> [Work request]: Only the lines from the start of the data to the line containing "- Test WASM build pipeline", both included, should be output, exactly and without pictures.

*** Extracted entries ***

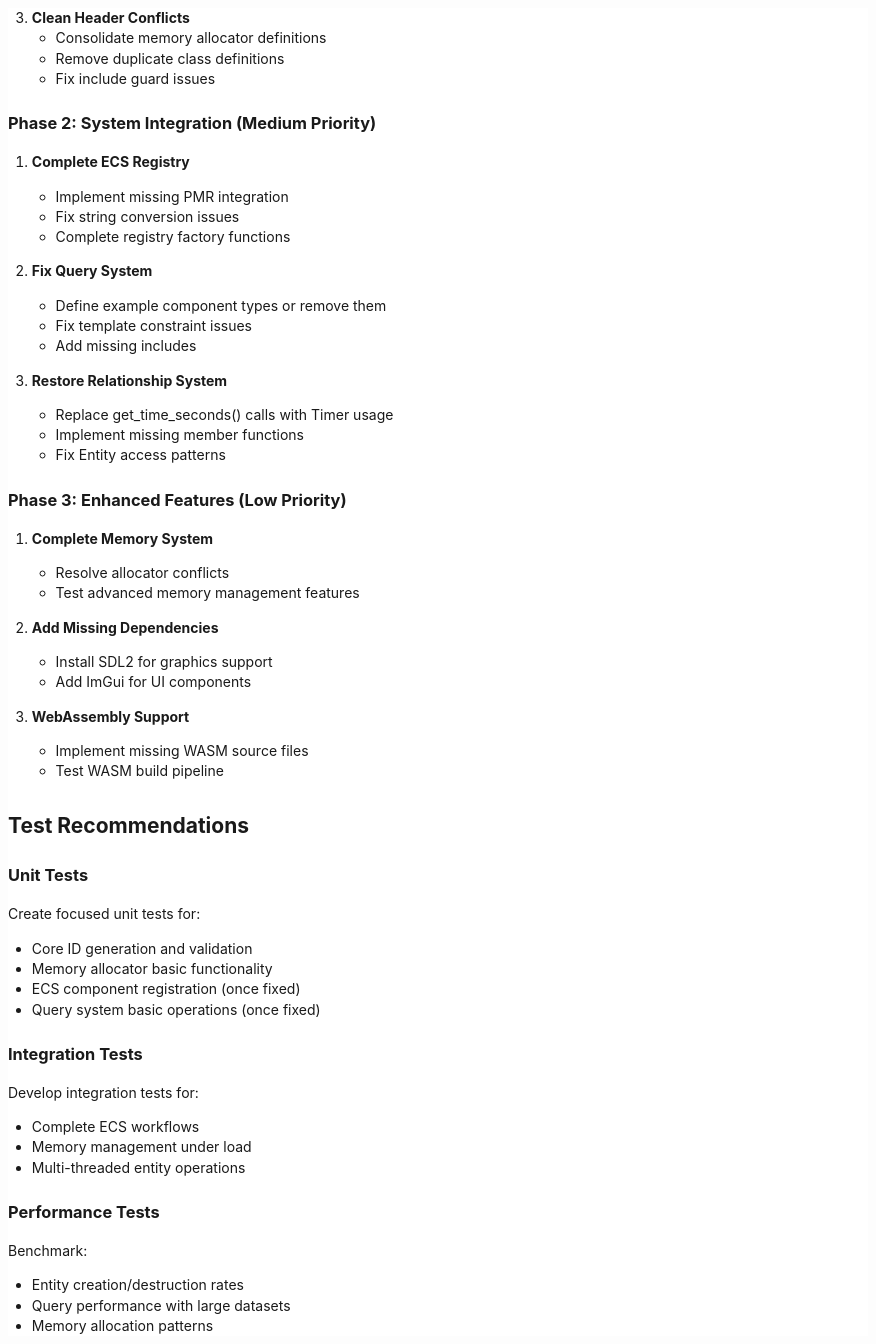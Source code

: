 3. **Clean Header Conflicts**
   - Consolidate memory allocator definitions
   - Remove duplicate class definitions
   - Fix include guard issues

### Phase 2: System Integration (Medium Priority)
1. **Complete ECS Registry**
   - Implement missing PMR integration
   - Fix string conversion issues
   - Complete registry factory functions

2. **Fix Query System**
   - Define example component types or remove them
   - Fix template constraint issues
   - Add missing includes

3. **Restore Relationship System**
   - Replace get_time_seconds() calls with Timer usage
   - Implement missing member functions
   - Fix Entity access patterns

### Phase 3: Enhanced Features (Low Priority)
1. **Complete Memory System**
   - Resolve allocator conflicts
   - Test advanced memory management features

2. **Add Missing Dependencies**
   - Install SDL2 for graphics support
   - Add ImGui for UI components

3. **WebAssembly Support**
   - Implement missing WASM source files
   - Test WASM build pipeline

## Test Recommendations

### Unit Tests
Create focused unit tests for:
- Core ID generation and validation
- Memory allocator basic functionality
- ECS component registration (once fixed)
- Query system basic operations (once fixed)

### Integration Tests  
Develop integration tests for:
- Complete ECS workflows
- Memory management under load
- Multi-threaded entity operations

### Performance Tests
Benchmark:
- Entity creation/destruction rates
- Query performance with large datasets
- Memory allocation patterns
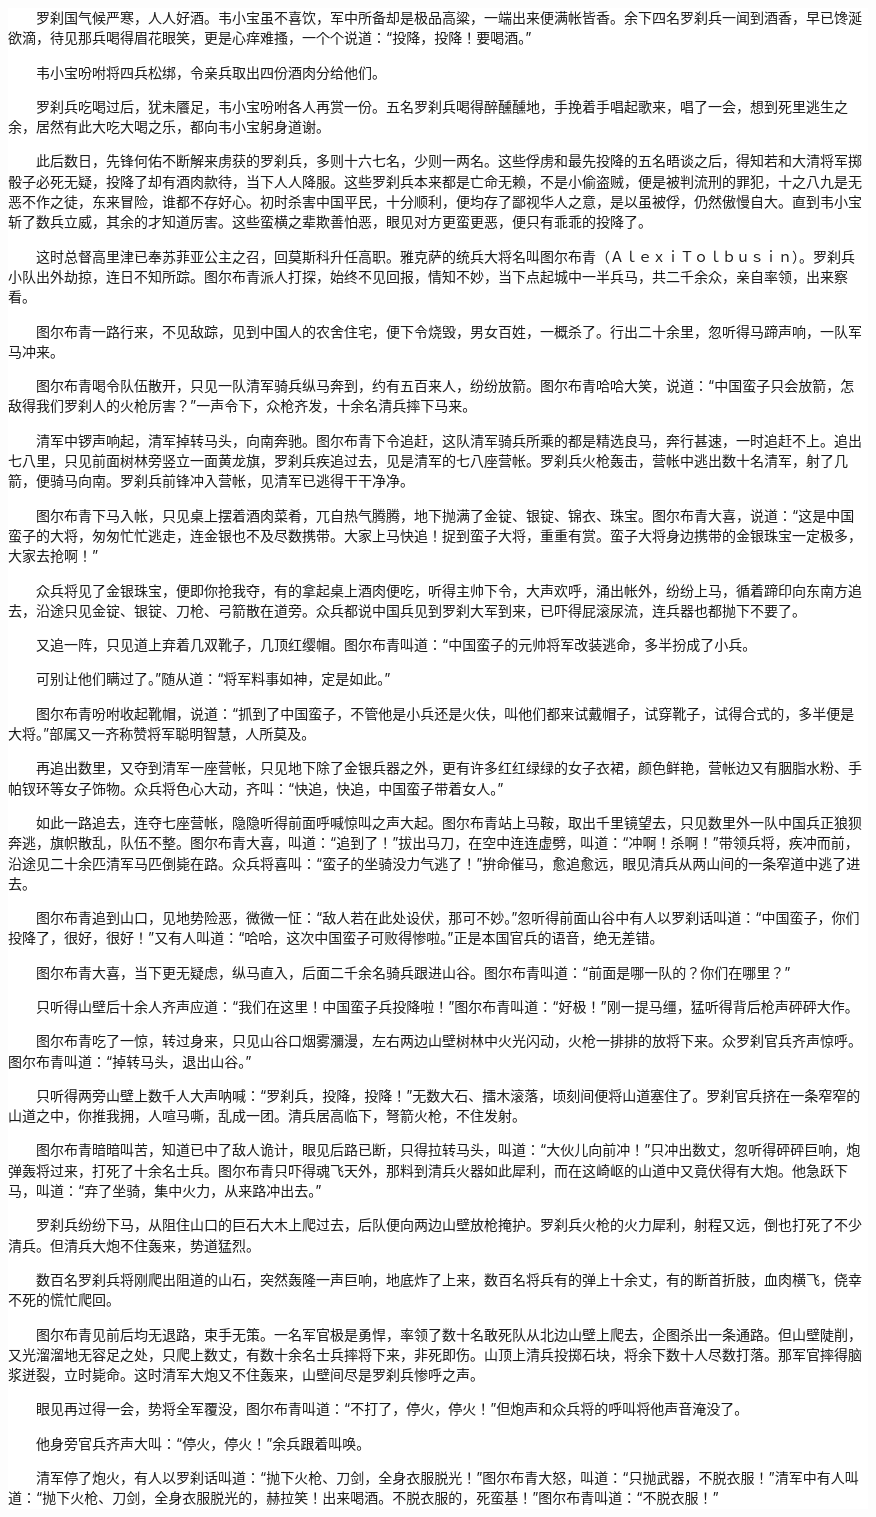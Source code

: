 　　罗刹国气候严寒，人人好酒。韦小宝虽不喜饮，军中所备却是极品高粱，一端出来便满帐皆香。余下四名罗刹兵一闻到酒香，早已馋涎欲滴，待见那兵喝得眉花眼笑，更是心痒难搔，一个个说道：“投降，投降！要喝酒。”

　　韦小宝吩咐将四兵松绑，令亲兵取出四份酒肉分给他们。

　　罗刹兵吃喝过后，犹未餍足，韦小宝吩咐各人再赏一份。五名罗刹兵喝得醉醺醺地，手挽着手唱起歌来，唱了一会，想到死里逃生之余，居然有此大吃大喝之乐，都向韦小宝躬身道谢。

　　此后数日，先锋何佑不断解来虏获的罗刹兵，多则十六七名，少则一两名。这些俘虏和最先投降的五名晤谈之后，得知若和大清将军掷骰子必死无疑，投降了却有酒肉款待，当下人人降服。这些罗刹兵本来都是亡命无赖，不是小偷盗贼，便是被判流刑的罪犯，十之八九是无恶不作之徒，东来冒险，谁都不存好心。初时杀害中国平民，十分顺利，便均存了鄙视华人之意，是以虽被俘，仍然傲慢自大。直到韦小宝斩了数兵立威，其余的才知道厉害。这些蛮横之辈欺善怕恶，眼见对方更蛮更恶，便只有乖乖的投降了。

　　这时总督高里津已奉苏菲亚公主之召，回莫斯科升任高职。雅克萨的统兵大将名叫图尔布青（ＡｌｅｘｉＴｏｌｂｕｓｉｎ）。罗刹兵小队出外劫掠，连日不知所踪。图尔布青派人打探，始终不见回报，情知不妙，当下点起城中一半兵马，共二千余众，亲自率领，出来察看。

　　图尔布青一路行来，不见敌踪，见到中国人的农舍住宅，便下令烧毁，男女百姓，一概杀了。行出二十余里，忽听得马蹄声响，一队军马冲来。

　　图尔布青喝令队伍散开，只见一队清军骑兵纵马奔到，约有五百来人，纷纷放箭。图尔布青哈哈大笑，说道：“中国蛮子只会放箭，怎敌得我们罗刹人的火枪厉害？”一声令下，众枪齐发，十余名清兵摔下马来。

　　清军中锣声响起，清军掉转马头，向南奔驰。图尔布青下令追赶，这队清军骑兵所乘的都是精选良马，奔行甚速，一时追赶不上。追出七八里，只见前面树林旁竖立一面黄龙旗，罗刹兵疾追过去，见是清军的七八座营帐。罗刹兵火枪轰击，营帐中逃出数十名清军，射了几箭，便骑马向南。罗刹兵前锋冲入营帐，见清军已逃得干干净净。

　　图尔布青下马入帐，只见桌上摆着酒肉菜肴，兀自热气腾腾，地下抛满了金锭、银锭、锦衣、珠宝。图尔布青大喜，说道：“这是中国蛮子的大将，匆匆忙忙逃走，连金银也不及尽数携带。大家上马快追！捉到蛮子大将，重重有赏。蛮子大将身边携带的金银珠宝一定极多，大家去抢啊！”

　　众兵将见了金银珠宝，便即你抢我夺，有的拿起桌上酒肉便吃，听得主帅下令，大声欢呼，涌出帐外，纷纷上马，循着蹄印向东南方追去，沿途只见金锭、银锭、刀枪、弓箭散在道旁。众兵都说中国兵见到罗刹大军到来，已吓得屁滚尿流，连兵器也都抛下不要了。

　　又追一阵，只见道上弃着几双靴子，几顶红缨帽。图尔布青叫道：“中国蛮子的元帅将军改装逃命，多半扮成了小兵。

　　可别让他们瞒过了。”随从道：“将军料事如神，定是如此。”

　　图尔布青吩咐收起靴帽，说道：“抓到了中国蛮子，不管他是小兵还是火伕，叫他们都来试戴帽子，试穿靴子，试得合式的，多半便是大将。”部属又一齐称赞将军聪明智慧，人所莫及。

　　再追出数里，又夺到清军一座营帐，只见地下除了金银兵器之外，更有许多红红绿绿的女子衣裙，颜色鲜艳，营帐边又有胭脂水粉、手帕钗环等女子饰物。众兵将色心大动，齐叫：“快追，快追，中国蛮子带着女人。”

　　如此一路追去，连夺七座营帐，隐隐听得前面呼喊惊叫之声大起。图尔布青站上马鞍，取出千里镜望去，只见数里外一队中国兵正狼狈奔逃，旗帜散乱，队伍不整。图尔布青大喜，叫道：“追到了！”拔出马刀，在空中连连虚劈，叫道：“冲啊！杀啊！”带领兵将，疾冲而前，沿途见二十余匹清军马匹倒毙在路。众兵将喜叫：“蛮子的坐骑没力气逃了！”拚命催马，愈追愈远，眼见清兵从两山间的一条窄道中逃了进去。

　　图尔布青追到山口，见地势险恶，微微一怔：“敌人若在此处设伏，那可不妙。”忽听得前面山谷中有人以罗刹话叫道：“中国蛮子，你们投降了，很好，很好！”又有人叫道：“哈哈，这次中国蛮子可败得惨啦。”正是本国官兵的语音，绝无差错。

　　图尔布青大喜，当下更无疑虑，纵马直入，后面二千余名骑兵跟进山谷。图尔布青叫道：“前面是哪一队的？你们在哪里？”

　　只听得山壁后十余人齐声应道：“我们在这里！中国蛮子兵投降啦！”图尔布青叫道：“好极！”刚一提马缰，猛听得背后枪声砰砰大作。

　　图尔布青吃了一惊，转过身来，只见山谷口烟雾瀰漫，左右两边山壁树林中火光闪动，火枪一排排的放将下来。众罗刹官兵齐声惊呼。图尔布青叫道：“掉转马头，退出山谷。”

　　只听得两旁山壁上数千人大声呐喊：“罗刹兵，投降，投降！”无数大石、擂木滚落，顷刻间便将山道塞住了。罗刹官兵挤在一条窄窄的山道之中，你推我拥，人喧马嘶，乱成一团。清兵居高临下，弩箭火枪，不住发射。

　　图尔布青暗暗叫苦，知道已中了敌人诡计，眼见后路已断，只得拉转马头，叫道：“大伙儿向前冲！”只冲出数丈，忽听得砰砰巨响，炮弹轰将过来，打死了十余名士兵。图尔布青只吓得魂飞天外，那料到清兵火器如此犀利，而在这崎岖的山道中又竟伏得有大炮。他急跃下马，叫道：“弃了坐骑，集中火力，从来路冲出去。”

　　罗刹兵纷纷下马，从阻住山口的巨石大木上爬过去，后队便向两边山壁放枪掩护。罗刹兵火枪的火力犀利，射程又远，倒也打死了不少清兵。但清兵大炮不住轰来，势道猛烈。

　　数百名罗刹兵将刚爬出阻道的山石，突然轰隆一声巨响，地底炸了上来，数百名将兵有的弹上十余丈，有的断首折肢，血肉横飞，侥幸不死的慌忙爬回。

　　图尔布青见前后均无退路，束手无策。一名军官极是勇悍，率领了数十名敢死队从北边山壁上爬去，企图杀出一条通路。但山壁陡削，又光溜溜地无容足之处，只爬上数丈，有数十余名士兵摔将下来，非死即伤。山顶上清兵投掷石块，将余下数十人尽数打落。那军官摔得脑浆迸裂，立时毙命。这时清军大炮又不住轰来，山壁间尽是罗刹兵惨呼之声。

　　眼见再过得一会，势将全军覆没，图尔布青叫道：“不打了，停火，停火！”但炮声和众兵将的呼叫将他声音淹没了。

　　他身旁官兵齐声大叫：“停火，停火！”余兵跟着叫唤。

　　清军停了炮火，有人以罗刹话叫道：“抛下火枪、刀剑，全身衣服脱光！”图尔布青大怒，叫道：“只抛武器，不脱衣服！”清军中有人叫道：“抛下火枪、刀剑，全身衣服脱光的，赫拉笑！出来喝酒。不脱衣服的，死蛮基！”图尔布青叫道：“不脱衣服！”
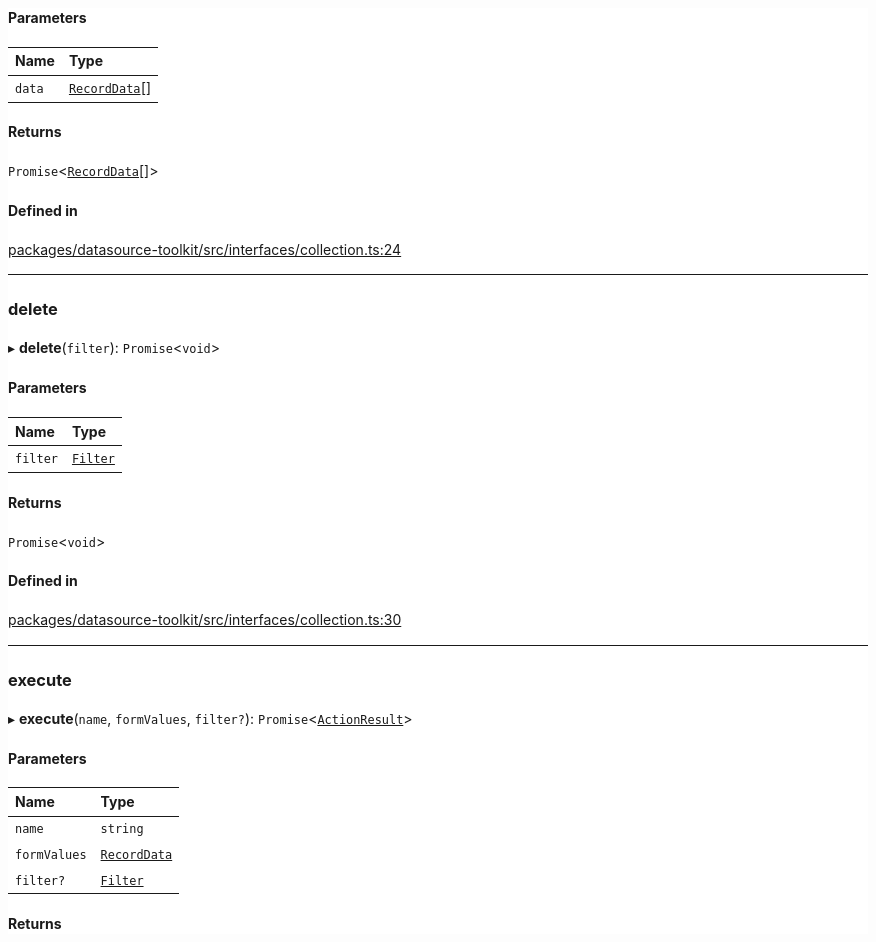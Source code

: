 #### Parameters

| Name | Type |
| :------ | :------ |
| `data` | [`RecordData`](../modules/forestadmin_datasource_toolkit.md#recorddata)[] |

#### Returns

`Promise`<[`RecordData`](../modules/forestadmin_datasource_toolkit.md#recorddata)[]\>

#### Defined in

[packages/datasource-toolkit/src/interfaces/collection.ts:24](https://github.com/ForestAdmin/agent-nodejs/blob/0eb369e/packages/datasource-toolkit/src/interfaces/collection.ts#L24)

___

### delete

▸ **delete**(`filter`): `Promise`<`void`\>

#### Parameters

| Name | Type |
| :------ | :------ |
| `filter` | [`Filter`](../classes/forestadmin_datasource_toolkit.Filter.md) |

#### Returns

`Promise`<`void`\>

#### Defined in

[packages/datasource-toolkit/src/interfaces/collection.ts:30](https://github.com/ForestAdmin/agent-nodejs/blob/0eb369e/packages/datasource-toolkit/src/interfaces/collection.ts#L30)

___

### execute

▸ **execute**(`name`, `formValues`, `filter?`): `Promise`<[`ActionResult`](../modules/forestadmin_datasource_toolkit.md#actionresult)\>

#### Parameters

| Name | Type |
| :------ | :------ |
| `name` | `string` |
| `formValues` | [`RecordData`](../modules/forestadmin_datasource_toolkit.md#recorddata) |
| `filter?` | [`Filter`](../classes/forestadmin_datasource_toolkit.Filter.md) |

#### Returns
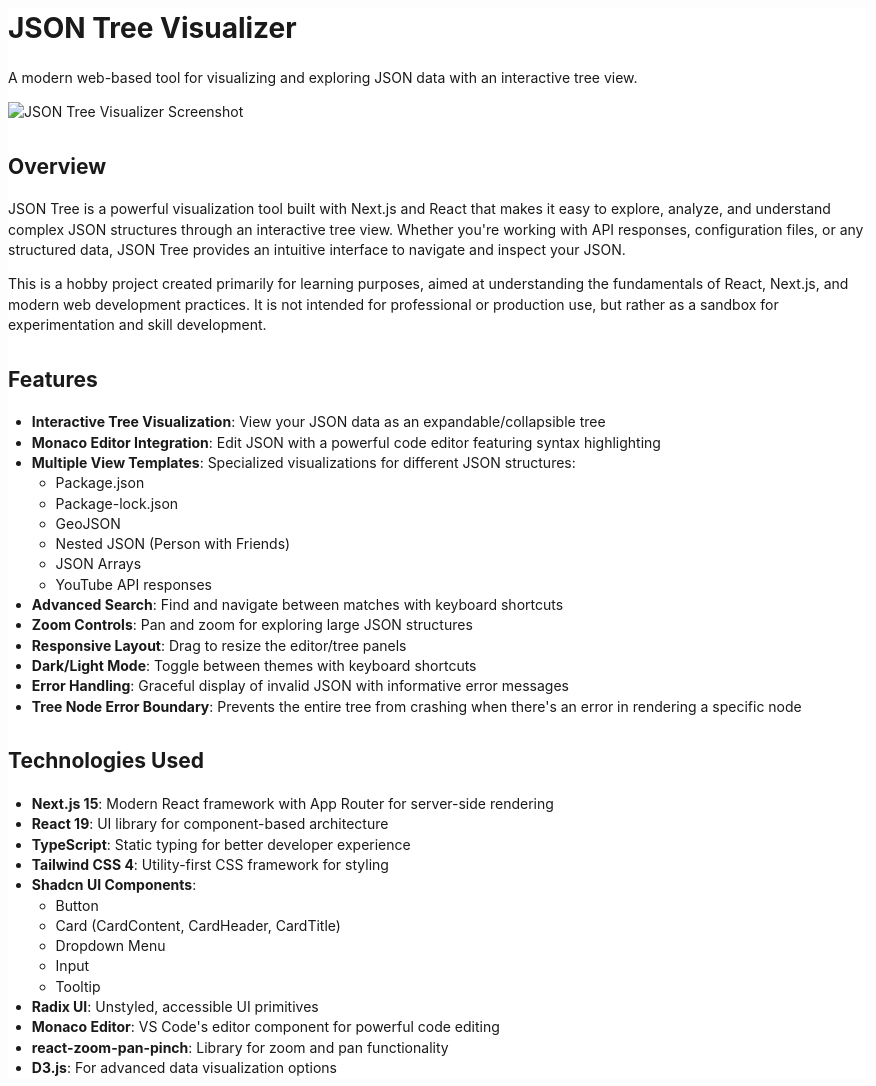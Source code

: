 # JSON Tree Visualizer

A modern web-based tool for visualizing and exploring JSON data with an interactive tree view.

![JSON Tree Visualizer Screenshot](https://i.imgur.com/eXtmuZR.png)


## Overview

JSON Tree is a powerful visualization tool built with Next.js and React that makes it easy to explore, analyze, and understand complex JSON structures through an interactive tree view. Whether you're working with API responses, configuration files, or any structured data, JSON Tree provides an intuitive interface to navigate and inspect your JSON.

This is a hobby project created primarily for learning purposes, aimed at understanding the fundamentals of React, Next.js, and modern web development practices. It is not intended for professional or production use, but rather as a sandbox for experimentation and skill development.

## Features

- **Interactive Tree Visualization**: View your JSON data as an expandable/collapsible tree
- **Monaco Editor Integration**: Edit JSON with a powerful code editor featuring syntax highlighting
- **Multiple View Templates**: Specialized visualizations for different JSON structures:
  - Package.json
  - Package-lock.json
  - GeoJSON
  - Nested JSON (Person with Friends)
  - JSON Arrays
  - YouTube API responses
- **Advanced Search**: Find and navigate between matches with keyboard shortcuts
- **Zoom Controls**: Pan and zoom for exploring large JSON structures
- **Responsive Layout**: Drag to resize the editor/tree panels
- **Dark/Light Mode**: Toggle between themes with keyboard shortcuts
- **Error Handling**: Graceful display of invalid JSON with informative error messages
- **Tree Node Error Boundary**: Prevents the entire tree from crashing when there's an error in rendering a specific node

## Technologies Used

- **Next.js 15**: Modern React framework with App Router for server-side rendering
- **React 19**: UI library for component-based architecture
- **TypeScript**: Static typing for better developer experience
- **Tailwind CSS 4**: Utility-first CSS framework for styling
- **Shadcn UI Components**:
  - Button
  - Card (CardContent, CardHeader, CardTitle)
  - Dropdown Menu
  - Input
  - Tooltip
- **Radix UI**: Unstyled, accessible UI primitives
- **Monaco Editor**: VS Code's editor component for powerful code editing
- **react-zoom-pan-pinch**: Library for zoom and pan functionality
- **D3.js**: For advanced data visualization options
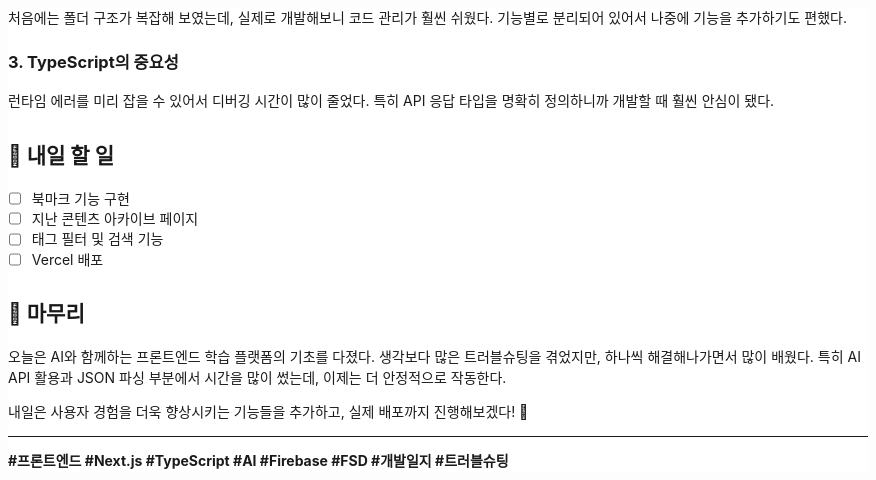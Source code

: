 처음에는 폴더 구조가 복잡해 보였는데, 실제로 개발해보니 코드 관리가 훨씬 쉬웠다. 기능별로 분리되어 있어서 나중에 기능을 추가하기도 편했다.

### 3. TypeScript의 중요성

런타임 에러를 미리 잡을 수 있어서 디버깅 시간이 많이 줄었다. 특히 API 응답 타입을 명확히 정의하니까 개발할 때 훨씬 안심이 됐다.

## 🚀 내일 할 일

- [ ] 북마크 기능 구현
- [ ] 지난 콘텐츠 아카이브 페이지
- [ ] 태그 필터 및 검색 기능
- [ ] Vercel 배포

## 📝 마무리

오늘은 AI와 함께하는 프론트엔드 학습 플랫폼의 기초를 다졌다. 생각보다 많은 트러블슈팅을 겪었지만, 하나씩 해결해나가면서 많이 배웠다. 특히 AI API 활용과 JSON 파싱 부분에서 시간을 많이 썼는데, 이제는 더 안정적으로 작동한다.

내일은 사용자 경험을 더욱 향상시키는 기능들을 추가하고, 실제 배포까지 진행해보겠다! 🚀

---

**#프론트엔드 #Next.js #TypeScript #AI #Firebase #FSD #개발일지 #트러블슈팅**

*** End of Extracted entries ***

> [Response area]:
Source code

: 3. **Clean Header Conflicts**
   - Consolidate memory allocator definitions
   - Remove duplicate class definitions
   - Fix include guard issues

### Phase 2: System Integration (Medium Priority)
1. **Complete ECS Registry**
   - Implement missing PMR integration
   - Fix string conversion issues
   - Complete registry factory functions

2. **Fix Query System**
   - Define example component types or remove them
   - Fix template constraint issues
   - Add missing includes

3. **Restore Relationship System**
   - Replace get_time_seconds() calls with Timer usage
   - Implement missing member functions
   - Fix Entity access patterns

### Phase 3: Enhanced Features (Low Priority)
1. **Complete Memory System**
   - Resolve allocator conflicts
   - Test advanced memory management features

2. **Add Missing Dependencies**
   - Install SDL2 for graphics support
   - Add ImGui for UI components

3. **WebAssembly Support**
   - Implement missing WASM source files
   - Test WASM build pipeline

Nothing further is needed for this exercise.